Formulation of Deep Reinforcement Learning Architecture Toward Autonomous Driving for On-Ramp Merge

Pin Wang,Ching-Yao Chan
DOI: https://doi.org/10.1109/ITSC.2017.8317735
2019-02-02
Abstract:Multiple automakers have in development or in production automated driving systems (ADS) that offer freeway-pilot functions. This type of ADS is typically limited to restricted-access freeways only, that is, the transition from manual to automated modes takes place only after the ramp merging process is completed manually. One major challenge to extend the automation to ramp merging is that the automated vehicle needs to incorporate and optimize long-term objectives (e.g. successful and smooth merge) when near-term actions must be safely executed. Moreover, the merging process involves interactions with other vehicles whose behaviors are sometimes hard to predict but may influence the merging vehicle optimal actions. To tackle such a complicated control problem, we propose to apply Deep Reinforcement Learning (DRL) techniques for finding an optimal driving policy by maximizing the long-term reward in an interactive environment. Specifically, we apply a Long Short-Term Memory (LSTM) architecture to model the interactive environment, from which an internal state containing historical driving information is conveyed to a Deep Q-Network (DQN). The DQN is used to approximate the Q-function, which takes the internal state as input and generates Q-values as output for action selection.

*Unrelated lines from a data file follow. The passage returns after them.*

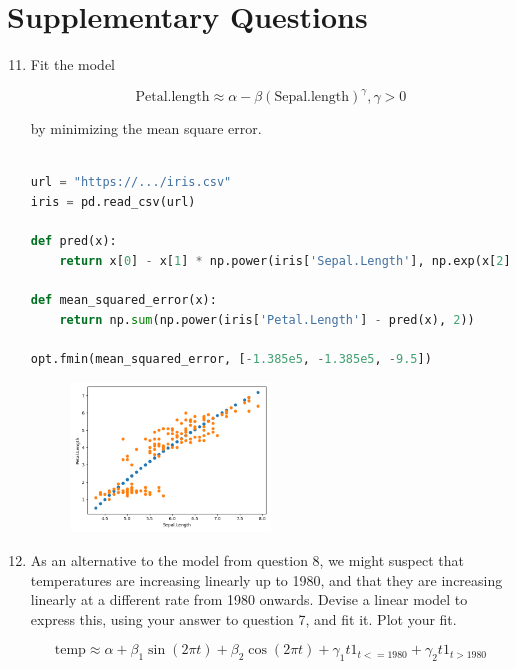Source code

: \documentclass[10pt,\jkfside,a4paper]{article}
\begin{document}
\section{Supplementary Questions}

\begin{enumerate}[label=\arabic*]

\setcounter{enumi}{10}

\item Fit the model

\[
\text{Petal.length} \approx \alpha - \beta(\text{Sepal.length})^{\gamma},
\gamma > 0
\]

by minimizing the mean square error.

\begin{lstlisting}[language=Python]

url = "https://.../iris.csv"
iris = pd.read_csv(url)

def pred(x):
	return x[0] - x[1] * np.power(iris['Sepal.Length'], np.exp(x[2]))

def mean_squared_error(x):
	return np.sum(np.power(iris['Petal.Length'] - pred(x), 2))

opt.fmin(mean_squared_error, [-1.385e5, -1.385e5, -9.5])

\end{lstlisting}

\begin{figure}[H]
\centering
\includegraphics[width=0.5\textwidth]{./q7_sepaltopetal}
\end{figure}

\item As an alternative to the model from question 8, we might suspect that
temperatures are increasing linearly up to 1980, and that they are
increasing linearly at a different rate from 1980 onwards. Devise a linear
model to express this, using your answer to question 7, and fit it. Plot
your fit.

\[
\text{temp} \approx \alpha + \beta_1\sin(2\pi t) + \beta_2\cos(2\pi t) +
\gamma_1 t 1_{t<=1980} + \gamma_2 t 1_{t > 1980}
\]


\end{enumerate}
\end{document}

With this DRL architecture, the historical impact of interactive environment on the long-term reward can be captured and taken into account for deciding the optimal control policy. The proposed architecture has the potential to be extended and applied to other autonomous driving scenarios such as driving through a complex intersection or changing lanes under varying traffic flow conditions.
Machine Learning,Artificial Intelligence
What problem does this paper attempt to address?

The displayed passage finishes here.